Pengembara Gila yang mencari sesuatu atas nama Cinta

Motivasi Menulis

Jangan Menangis Lagi

Jangan Menangis Lagi

Sebuah Cerita Singkat yang ditulis untuk memberitahu kalian bahwa sekecil apapun;
Cinta harus diperjuangkan.
Ditulis oleh kak Royman. Di Kota Banjar 




(Image Source: wallup.net)

"Jatuh Cinta adalah kepada siapa kamu berani patah hati"


Hari itu cuaca terlihat mendung, burung burung berterbangan seperti ada yang menyuruhnya pergi.
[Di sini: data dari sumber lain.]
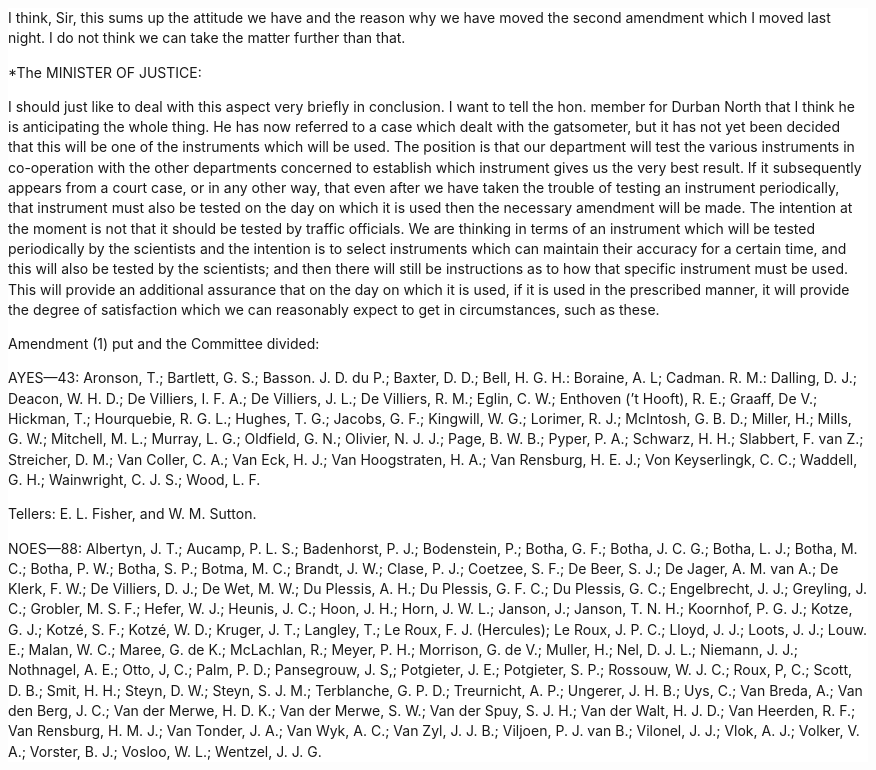 <p>I think, Sir, this sums up the attitude we have and the reason why we have moved the second amendment which I moved last night. I do not think we can take the matter further than that.</p>

</speech>

<speech by="#minister_of_justice">

<from>*The <person refersTo="hansard_za">MINISTER OF JUSTICE</person>:</from>

<p>I should just like to deal with this aspect very briefly in conclusion. I want to tell the hon. member for Durban North that I think he is anticipating the whole thing. He has now referred to a case which dealt with the gatsometer, but it has not yet been decided that this will be one of the instruments which will be used. The position is that our department will test the various instruments in co-operation with the other departments concerned to establish which instrument gives us the very best result. If it subsequently appears from a court case, or in any other way, that even after we have taken the trouble of testing an instrument periodically, that instrument must also be tested on the day on which it is used then the necessary amendment will be made. The intention at the moment is not that it should be tested by traffic officials. We are thinking in terms of an instrument which will be tested periodically by the scientists and the intention is to select instruments which can maintain their accuracy for a certain time, and this will also be tested by the scientists; and then there will still be instructions as to how that specific instrument must be used. This will provide an additional assurance that on the day on which it is used, if it is used in the prescribed manner, it will provide the degree of satisfaction which we can reasonably expect to get in circumstances, such as these.</p>

<p>Amendment (1) put and the Committee divided:</p>

<block name="quote">AYES&#x2014;43: Aronson, T.; Bartlett, G. S.; Basson. J. D. du P.; Baxter, D. D.; Bell, H. G. H.: Boraine, A. L; Cadman. R. M.: Dalling, D. J.; Deacon, W. H. D.; De Villiers, I. F. A.; De <span class="col_3297-3298" refersTo="page_0062"/>Villiers, J. L.; De Villiers, R. M.; Eglin, C. W.; Enthoven (&#x2019;t Hooft), R. E.; Graaff, De V.; Hickman, T.; Hourquebie, R. G. L.; Hughes, T. G.; Jacobs, G. F.; Kingwill, W. G.; Lorimer, R. J.; McIntosh, G. B. D.; Miller, H.; Mills, G. W.; Mitchell, M. L.; Murray, L. G.; Oldfield, G. N.; Olivier, N. J. J.; Page, B. W. B.; Pyper, P. A.; Schwarz, H. H.; Slabbert, F. van Z.; Streicher, D. M.; Van Coller, C. A.; Van Eck, H. J.; Van Hoogstraten, H. A.; Van Rensburg, H. E. J.; Von Keyserlingk, C. C.; Waddell, G. H.; Wainwright, C. J. S.; Wood, L. F.</block>

<p>Tellers: E. L. Fisher, and W. M. Sutton.</p>

<block name="quote">NOES&#x2014;88: Albertyn, J. T.; Aucamp, P. L. S.; Badenhorst, P. J.; Bodenstein, P.; Botha, G. F.; Botha, J. C. G.; Botha, L. J.; Botha, M. C.; Botha, P. W.; Botha, S. P.; Botma, M. C.; Brandt, J. W.; Clase, P. J.; Coetzee, S. F.; De Beer, S. J.; De Jager, A. M. van A.; De Klerk, F. W.; De Villiers, D. J.; De Wet, M. W.; Du Plessis, A. H.; Du Plessis, G. F. C.; Du Plessis, G. C.; Engelbrecht, J. J.; Greyling, J. C.; Grobler, M. S. F.; Hefer, W. J.; Heunis, J. C.; Hoon, J. H.; Horn, J. W. L.; Janson, J.; Janson, T. N. H.; Koornhof, P. G. J.; Kotze, G. J.; Kotz&#x00E9;, S. F.; Kotz&#x00E9;, W. D.; Kruger, J. T.; Langley, T.; Le Roux, F. J. (Hercules); Le Roux, J. P. C.; Lloyd, J. J.; Loots, J. J.; Louw. E.; Malan, W. C.; Maree, G. de K.; McLachlan, R.; Meyer, P. H.; Morrison, G. de V.; Muller, H.; Nel, D. J. L.; Niemann, J. J.; Nothnagel, A. E.; Otto, J, C.; Palm, P. D.; Pansegrouw, J. S,; Potgieter, J. E.; Potgieter, S. P.; Rossouw, W. J. C.; Roux, P, C.; Scott, D. B.; Smit, H. H.; Steyn, D. W.; Steyn, S. J. M.; Terblanche, G. P. D.; Treurnicht, A. P.; Ungerer, J. H. B.; Uys, C.; Van Breda, A.; Van den Berg, J. C.; Van der Merwe, H. D. K.; Van der Merwe, S. W.; Van der Spuy, S. J. H.; Van der Walt, H. J. D.; Van Heerden, R. F.; Van Rensburg, H. M. J.; Van Tonder, J. A.; Van Wyk, A. C.; Van Zyl, J. J. B.; Viljoen, P. J. van B.; Vilonel, J. J.; Vlok, A. J.; Volker, V. A.; Vorster, B. J.; Vosloo, W. L.; Wentzel, J. J. G.</block>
Sesekali suara katak menemaniku kala menyantap sepiring pisang goreng dan kopi hangat yang ku ambil dari dalam rumah.

Aku sedang berada di sebuah gubuk kecil nan hangat yang ada di halaman belakang rumahku, pun di depannya ada sebuah kolam ikan. "Kresz, kresz, pisang buatan ibu emang gak ada tandingannya, nyam"

saat itu jam kecil yang menempel di dinding gubuk telah menunjukan pukul 16:00 belum lagi cuaca yang akan segera turun hujan membuat suasana hampir gelap.

 Dari dalam rumah ibu berteriak "Andi, udah mau hujan sini masuk" akupun menjawab, "iya Bu siap".. tak lama setelah gigitan pisang goreng terakhir, dan seruputan kopi yang sudah habis aku akhirnya masuk kedalam rumah.

"Piring sama gelasnya mana Ndi ?" Tanya ibu yang sedang mencuci piring.
"Yah ada di gazebo Bu, Andi lupa bawa hehe" bagaikan tanpa dosa, aku langsung kabur ke ruang depan.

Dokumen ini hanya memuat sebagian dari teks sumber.